Negué con la cabeza, pero me dolía tanto que no podía dejar de moverla. Escuché unos pasos corriendo a mi espalda y las voces de mi madre y de mi hermana. Se escuchó el ruido seco de un disparo. Madre, abatida en plena carrera, con su cuerpo rígido sujeto por el aire acre, se quedó mirando al frente. Un segundo después, algo se quebró en ella y se derrumbó. La mano extendida de mi hermana, que venía a tocar mi cara, viró el rumbo hacia su boca abierta y pude sentir cómo tensaba sus cuerdas vocales para gritar a través de mi boca.
Madre murió en la ambulancia.
El sol gritaba en silencio cuando la enterré. Su brillo húmedo estaba rodeado de anillos fríos y calientes. Mi hermana y yo anduvimos seis kilómetros de camino a casa y pasamos por delante del hospital africano, del hospital europeo, del campamento de la Policía Británica de África del Sur, de la oficina de correos, de la estación ferroviaria y cruzamos por unas zonas verdes de más de un kilómetro de ancho hasta llegar al distrito segregado.
La habitación estaba tan callada que sentía cómo movía su lengua y sus mandíbulas con la intención de hablarme.
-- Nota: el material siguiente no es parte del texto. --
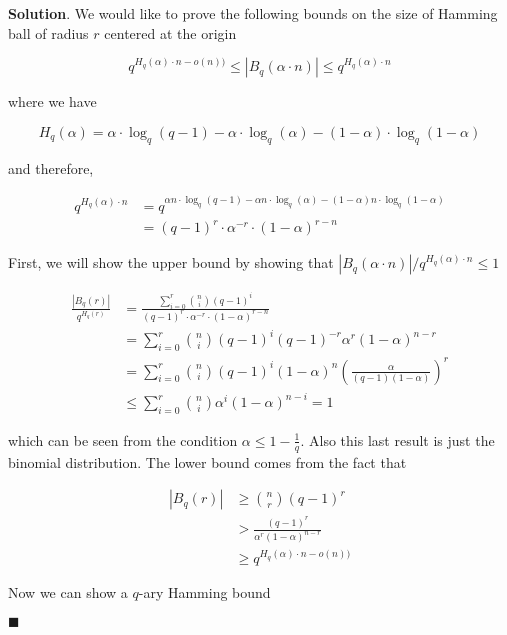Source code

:\documentclass[12pt]{article}
\theoremstyle{definition}
\newenvironment{s}{%
        \begin{trivlist} \item \textbf{Solution}. }{%
            \hspace*{\fill} $\blacksquare$\end{trivlist}}%
\begin{document}
{\begin{s}
We would like to prove the following bounds on the size of Hamming ball of radius $r$ centered at the origin 

\begin{equation*}
q^{H_{q}(\alpha)\cdot n - o(n))} \leq |B_{q}(\alpha\cdot n)| \leq q^{H_{q}(\alpha)\cdot n}
\end{equation*}

where we have 

\begin{equation*}
H_{q}(\alpha) = \alpha\cdot \log_{q}(q-1) - \alpha\cdot\log_{q}(\alpha) - (1-\alpha)\cdot\log_{q}(1-\alpha)
\end{equation*}

and therefore, 


\begin{align*}
q^{H_{q}(\alpha)\cdot n} &= q^{\alpha n\cdot \log_{q}(q-1) - \alpha n\cdot\log_{q}(\alpha) - (1-\alpha)n\cdot\log_{q}(1-\alpha)}\\
&= (q-1)^{r} \cdot \alpha^{-r} \cdot  (1-\alpha)^{r-n}
\end{align*}

First, we will show the upper bound by showing that $|B_{q}(\alpha\cdot n)|/q^{H_{q}(\alpha)\cdot n} \leq 1$

\begin{align*}
\frac{|B_{q}(r)|}{q^{H_{q}(r)}} &= \frac{\sum_{i=0}^{r} {n \choose i}(q-1)^{i}}{(q-1)^{r} \cdot \alpha^{-r} \cdot  (1-\alpha)^{r-n}}\\
&= \sum_{i=0}^{r} {n \choose i}(q-1)^{i}(q-1)^{-r}\alpha^{r}(1-\alpha)^{n-r}\\
&= \sum_{i=0}^{r} {n \choose i}(q-1)^{i}(1-\alpha)^{n}\left(\frac{\alpha}{(q-1)(1-\alpha)}\right)^{r}\\
&\leq \sum_{i=0}^{r} {n \choose i}\alpha^{i}(1-\alpha)^{n-i} = 1
\end{align*}

which can be seen from the condition $\alpha \leq 1 - \frac{1}{q}$. Also this last result is just the binomial distribution. The lower bound comes from the fact that 

\begin{align*}
|B_{q}(r)| &\geq {n \choose r}(q-1)^{r}\\
&> \frac{(q-1)^{r}}{\alpha^{r}(1-\alpha)^{n-r}}\\
&\geq q^{H_{q}(\alpha)\cdot n - o(n))}
\end{align*}

Now we can show a $q$-ary Hamming bound


\end{s}}
\end{document}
Yo estaba contemplando las vigas de madera del techo. Oía a mi hermana recorriendo de un lado a otro su cuarto, que estaba junto al mío. La sentía intensamente dentro de mí. Lo único que había en mi habitación era mi cama de hierro, mi mesa, mis libros y los lienzos en los que llevaba tanto tiempo intentando reflejar el sentir de las voces desesperadas, aunque silenciosas, que vivían en mí. Contuve las lágrimas y la sentí tan intensamente en mi interior que resultaba insoportable. Pero la puerta se abrió apiadándose de mí y entraron llevándola de la mano. Estaba vestida de un blanco inmaculado. Emanaba una pálida luz azulada. Sus pies delgados calzaban unas sandalias de un cuero blanco deslumbrante. El magnetismo que desprendía el rostro descarnado, las cuencas de los ojos vacías, la sonrisa de sus dientes afilados (uno de ellos algo desportillado), los pómulos pronunciados y la ausencia brutal de nariz… El magnetismo de todo aquello mantuvo mi mirada fija en ella hasta que me dio la sensación de que mis ojos cansados habían sido súbitamente absorbidos por su rígida quietud.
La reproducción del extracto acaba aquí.